Before Will Fuller missed the remainder of the season due to a PED suspension, he was on a torrid pace as the Texans’ alpha. In Weeks 1-12, Fuller was on pace for 1,279 receiving yards and 12 receiving touchdowns as the WR11 (PPR) in fantasy points per game. Fuller proved that the Texans’ faith in his ability to take up the mantle from DeAndre Hopkins, as Houston’s passing game spearhead wasn’t misplaced. Now, Fuller lands in Miami with the opportunity to take over as the unquestioned number one option. Fuller’s blazing speed, route running and separation skills offer Tua Tagovailoa a different type of receiver than he was accustomed to throwing to last year. 

Brandin Cooks (WR39, Overall 83.1)

From one former Texan to a player still on Houston's roster. After Fuller was suspended, Brandin Cooks didn't miss a beat assuming the number one spot for the Texans. The Houston quarterback position bears watching all offseason, but regardless of who is tossing the passes, Cooks is likely to see massive volume. After Fuller's departure, Cooks was tied for 12th among wide receivers with a 28% target share. He was tied with A.J. Brown for seventh in weighted opportunity (0.70) among wide receivers over that same span.

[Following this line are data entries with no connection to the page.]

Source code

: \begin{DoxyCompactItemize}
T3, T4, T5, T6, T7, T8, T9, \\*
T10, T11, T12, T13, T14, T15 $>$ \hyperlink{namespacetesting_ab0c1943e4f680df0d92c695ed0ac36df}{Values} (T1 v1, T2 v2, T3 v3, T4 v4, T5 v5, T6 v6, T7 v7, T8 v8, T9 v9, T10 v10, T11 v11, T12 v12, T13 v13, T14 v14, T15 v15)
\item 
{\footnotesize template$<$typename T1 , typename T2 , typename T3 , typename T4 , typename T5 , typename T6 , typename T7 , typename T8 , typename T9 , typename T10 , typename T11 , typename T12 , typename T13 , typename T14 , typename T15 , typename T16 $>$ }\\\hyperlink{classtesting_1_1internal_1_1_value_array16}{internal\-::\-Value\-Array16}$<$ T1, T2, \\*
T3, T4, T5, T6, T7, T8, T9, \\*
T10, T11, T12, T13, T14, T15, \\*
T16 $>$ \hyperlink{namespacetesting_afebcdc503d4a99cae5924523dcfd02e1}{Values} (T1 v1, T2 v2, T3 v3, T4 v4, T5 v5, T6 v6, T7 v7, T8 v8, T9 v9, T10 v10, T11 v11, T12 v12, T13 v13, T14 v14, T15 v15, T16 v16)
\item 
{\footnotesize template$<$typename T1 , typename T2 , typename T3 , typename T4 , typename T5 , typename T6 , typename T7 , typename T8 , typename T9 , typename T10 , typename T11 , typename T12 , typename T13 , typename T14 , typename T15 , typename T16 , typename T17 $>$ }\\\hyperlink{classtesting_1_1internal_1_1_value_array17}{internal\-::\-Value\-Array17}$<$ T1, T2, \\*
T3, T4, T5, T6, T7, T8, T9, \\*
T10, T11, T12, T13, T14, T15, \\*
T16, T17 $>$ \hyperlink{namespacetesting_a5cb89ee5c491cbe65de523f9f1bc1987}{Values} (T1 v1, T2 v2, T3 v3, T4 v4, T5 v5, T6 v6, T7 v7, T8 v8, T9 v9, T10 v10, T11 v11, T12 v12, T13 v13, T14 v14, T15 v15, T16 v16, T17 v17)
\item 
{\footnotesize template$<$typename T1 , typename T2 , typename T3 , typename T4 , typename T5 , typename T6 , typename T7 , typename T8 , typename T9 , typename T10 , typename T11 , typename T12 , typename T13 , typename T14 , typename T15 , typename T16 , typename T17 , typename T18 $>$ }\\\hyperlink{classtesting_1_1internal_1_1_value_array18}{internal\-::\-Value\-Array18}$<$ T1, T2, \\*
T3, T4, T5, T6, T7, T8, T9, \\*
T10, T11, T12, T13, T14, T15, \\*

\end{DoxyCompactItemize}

Cooks has shown us with multiple teams, quarterbacks and offensive schemes that he will still be productive despite all of the changes. 

Late round tight end bargain hunting

Cole Kmet (TE20, Overall 161.5)

Yes, Jimmy Graham is still on the Bears’ roster, but Kmet showed us last year his role offers upside even if Graham remains. Last year, the Bears passed at the ninth highest rate (tied with Buffalo) inside the red zone (59%). Graham finished fifth in the NFL in red-zone targets (19) but down the stretch, Kmet cut into that role. In Weeks 12-17, Kmet saw four red-zone targets to Graham’s six. During that same stretch, Kmet saw his routes per drop back percentage increase to 67.3% (previously 22.6% Weeks 1-11). Kmet could ascend as the second receiving option in this passing offense with immense target upside especially if Graham is cut or further marginalized. 

Gerald Everett (TE24, Overall 179.5)

Gerald Everett lands in Seattle, reuniting with his former tight ends coach in Shane Waldron (now Seattle’s offensive coordinator). Everett is a tackle-breaking machine in need of volume to show the league what he’s fully capable of. In 2020, Everett ranked 12th among all pass catchers in receptions per broken tackle (6.8). In the previous season, Everett was even more impressive in this metric, ranking second (4.1). 

While Everett will never be discussed among the league’s best blocking tight ends, this matters little for our purposes in fantasy. When he’s on the field, he’ll be running routes for an offensive coordinator that made it a priority to reunite with him in his first go-around in directing an offense.